I have a regex that matches 2 patterns with 1 pattern in the front or back, but the first array return 2 empty indexes. Why is it doing that, and how would I stop it from doing that?
$text = "i did";
preg_match("~(?:(did) (.+)|(.+) (did))~", $text, $match);
print_r($match);
echo "<br>";
$text = "did i";
preg_match("~(?:(did) (.+)|(.+) (did))~", $text, $match);
print_r($match);
Result:
Array ( [0] => i did [1] => [2] => [3] => i [4] => did )
Array ( [0] => did i [1] => did [2] => i )
Want Result:
Array ( [0] => i did [1] => i [2] => did )
Array ( [0] => did i [1] => did [2] => i )

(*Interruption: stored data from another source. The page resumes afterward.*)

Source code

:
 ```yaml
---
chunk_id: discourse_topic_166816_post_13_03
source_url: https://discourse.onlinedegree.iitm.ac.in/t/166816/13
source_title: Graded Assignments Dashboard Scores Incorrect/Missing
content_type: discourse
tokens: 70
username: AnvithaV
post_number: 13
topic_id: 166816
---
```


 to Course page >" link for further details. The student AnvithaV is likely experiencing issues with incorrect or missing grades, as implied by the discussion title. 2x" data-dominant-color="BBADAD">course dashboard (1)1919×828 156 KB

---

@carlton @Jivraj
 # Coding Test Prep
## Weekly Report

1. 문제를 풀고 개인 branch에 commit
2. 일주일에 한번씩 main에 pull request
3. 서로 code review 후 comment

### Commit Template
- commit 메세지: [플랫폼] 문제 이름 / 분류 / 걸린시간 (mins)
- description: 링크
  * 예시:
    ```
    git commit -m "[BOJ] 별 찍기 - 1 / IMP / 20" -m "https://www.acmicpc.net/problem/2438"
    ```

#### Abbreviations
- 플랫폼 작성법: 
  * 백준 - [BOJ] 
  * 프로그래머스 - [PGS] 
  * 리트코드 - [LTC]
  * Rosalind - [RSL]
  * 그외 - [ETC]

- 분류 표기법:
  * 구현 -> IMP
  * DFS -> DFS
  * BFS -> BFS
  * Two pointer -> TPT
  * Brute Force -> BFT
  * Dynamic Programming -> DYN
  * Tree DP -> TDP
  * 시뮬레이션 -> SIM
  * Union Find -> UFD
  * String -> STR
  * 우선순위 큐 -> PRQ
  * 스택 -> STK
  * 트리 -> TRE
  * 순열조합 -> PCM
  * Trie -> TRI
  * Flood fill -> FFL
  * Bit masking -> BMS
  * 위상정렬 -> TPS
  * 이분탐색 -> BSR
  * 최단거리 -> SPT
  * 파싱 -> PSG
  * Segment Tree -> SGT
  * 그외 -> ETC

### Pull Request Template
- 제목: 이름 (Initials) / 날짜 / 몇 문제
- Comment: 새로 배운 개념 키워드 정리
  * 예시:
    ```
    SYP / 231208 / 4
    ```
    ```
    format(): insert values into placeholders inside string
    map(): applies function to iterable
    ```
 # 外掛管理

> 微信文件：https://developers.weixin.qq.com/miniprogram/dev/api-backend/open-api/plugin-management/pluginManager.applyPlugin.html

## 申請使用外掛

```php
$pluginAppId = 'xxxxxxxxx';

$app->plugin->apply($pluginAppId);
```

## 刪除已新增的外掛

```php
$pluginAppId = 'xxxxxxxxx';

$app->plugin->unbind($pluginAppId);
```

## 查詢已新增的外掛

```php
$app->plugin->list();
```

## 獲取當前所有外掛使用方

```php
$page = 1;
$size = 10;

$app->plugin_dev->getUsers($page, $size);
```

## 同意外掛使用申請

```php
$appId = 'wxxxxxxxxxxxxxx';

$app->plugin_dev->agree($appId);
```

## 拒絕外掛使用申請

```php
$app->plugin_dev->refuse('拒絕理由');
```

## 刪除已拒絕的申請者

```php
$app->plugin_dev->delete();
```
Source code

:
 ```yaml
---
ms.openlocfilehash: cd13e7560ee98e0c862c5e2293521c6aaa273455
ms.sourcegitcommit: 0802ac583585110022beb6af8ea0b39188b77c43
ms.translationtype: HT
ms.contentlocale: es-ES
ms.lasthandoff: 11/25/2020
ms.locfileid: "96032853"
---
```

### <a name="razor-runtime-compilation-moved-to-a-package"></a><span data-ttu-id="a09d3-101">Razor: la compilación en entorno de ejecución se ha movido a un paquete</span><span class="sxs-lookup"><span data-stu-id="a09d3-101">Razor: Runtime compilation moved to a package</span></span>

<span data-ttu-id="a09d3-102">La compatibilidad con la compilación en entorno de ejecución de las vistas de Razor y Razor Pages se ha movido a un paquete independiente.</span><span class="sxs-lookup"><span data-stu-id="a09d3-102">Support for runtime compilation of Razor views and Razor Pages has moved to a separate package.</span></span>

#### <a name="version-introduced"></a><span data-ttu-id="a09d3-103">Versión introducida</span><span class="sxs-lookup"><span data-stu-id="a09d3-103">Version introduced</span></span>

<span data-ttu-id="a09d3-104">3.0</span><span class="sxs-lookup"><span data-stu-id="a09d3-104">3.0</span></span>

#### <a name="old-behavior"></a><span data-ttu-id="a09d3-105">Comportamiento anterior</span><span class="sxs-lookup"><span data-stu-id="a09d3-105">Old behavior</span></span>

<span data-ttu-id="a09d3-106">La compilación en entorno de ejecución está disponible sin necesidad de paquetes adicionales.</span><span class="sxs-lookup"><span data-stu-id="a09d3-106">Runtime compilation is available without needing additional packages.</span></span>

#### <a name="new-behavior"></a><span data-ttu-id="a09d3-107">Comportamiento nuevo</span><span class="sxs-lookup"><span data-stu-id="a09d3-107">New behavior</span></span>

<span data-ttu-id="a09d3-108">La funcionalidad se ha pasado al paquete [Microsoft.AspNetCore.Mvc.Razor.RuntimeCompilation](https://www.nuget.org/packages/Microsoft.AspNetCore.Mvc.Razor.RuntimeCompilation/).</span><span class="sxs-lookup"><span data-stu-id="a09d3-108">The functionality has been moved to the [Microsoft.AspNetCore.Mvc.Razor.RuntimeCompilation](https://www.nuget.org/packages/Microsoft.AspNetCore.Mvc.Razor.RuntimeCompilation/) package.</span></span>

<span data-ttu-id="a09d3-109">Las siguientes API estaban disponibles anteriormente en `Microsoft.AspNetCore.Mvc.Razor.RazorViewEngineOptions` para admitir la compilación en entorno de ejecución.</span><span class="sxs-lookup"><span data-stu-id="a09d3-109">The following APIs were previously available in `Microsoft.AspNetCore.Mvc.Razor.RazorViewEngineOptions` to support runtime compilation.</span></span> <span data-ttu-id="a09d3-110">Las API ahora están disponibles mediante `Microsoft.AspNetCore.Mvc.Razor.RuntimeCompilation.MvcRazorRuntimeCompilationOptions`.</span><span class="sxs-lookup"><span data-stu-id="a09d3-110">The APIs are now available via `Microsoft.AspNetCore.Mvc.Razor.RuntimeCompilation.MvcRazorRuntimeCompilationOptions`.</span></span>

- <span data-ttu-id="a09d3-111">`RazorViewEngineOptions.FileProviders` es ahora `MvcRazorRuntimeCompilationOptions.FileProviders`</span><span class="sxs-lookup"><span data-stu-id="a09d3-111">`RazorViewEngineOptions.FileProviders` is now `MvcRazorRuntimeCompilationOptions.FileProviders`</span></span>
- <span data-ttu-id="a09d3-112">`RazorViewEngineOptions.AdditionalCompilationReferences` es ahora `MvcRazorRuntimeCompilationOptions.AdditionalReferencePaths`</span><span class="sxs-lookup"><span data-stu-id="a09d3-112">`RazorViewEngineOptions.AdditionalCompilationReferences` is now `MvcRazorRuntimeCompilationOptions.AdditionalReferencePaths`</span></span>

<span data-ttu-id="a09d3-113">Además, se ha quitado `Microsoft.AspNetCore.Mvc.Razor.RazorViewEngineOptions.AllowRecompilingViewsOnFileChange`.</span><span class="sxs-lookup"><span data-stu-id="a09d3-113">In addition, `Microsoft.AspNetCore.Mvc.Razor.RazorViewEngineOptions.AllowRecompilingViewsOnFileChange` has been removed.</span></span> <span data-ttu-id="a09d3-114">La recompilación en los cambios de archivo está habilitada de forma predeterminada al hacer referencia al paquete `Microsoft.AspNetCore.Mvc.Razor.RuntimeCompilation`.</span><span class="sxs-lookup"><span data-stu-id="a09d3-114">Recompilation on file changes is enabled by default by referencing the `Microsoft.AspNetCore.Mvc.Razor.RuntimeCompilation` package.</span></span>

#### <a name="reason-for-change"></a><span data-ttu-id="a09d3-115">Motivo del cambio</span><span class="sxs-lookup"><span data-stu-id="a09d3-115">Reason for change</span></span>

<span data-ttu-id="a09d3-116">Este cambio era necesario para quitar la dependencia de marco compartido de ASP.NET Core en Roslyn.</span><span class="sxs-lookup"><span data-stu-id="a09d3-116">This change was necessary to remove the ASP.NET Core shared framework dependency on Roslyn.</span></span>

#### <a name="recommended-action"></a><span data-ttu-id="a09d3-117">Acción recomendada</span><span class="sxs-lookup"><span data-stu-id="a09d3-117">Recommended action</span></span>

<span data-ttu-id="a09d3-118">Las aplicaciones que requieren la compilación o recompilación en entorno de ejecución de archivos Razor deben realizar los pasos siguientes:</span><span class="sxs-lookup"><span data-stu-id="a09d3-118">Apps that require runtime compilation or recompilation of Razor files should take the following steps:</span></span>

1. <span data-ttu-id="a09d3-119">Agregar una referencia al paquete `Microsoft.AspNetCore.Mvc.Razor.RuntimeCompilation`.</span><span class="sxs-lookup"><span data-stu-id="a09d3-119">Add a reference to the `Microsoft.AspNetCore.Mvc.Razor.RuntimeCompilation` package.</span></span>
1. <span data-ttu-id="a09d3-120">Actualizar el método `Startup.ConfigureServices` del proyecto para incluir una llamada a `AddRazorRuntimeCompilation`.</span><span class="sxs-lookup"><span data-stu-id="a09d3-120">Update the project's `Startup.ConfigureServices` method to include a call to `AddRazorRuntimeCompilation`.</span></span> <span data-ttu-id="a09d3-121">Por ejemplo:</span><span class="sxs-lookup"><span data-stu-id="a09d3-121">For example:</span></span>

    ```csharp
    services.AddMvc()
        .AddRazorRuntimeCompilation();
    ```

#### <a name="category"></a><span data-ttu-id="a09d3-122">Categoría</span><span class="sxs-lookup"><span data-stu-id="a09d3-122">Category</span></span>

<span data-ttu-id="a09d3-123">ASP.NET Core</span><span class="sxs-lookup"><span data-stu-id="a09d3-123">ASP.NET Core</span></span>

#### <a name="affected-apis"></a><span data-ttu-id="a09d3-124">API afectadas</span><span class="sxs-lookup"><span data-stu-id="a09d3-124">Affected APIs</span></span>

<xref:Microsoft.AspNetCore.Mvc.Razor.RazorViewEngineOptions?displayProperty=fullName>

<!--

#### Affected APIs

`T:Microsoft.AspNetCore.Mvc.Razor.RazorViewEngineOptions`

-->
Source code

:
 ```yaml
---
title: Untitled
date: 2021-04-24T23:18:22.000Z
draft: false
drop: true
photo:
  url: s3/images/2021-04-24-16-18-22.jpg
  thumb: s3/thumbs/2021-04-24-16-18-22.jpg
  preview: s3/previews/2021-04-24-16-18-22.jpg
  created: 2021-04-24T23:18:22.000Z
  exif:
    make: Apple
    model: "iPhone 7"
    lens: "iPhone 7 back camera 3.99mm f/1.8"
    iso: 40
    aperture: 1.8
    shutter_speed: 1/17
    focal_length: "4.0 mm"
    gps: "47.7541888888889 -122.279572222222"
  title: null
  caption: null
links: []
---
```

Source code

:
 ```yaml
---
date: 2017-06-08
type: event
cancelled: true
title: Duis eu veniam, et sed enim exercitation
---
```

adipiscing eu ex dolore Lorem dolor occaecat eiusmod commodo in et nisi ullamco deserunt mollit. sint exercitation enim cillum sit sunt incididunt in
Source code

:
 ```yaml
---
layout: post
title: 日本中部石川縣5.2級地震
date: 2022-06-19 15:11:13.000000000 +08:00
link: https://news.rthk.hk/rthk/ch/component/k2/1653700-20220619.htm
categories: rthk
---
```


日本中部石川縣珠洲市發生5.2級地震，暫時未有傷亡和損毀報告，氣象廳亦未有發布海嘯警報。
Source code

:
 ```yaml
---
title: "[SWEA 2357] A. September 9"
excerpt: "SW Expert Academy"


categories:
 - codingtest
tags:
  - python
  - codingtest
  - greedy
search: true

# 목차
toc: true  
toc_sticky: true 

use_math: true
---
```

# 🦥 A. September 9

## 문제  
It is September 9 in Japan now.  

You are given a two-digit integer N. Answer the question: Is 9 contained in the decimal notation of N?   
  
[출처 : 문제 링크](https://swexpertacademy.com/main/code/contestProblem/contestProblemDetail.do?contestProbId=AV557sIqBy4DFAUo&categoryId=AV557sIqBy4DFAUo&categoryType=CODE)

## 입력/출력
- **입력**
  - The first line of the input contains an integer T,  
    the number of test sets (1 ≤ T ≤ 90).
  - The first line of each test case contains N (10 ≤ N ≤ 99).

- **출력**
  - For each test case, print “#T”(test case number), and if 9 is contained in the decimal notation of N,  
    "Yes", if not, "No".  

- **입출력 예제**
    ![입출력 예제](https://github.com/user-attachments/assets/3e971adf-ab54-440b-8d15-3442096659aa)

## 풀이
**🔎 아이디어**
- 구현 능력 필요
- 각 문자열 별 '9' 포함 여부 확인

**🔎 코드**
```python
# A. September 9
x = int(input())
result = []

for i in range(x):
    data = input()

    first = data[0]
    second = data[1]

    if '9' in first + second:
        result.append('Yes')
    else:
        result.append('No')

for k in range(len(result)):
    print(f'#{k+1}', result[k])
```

You can use a branch reset (?|...)
:
Alternatives inside a branch reset group share the same capturing groups. The syntax is
(?|regex)
where(?|
opens the group and regex is any regular expression.
Your preg_match
will look like:
preg_match("~(?|(did) (.+)|(.+) (did))~", $text, $match);
See IDEONE demo
Results:
Array
(
[0] => i did
[1] => i
[2] => did
)
I guess your regex is a sample one. If you need to match a word after or before did
, use the \w
shorthand class:
preg_match("~(?|(did) (\w+)|(\w+) (did))~", $text, $match);
See another demo
This is a modified version that behaves as you wish:
$text1 = "i did";
preg_match("~(did|\w+(?= did)) (did|(?<=did )\w+)~", $text1, $match1);
print_r($match1);
$text2 = "did i";
preg_match("~(did|\w+(?= did)) (did|(?<=did )\w+)~", $text2, $match2);
print_r($match2);
$text3 = "did x, x did";
preg_match_all("~(did|\w+(?= did)) (did|(?<=did )\w+)~", $text3, $match3);
print_r($match3);
$text4 = "a a";
preg_match("~(did|\w+(?= did)) (did|(?<=did )\w+)~", $text4, $match4);
print_r($match4);
An online version here
Note: the regex takes advantage of the behaviour of OR in regex, the first results matched stop the regex engine to go further.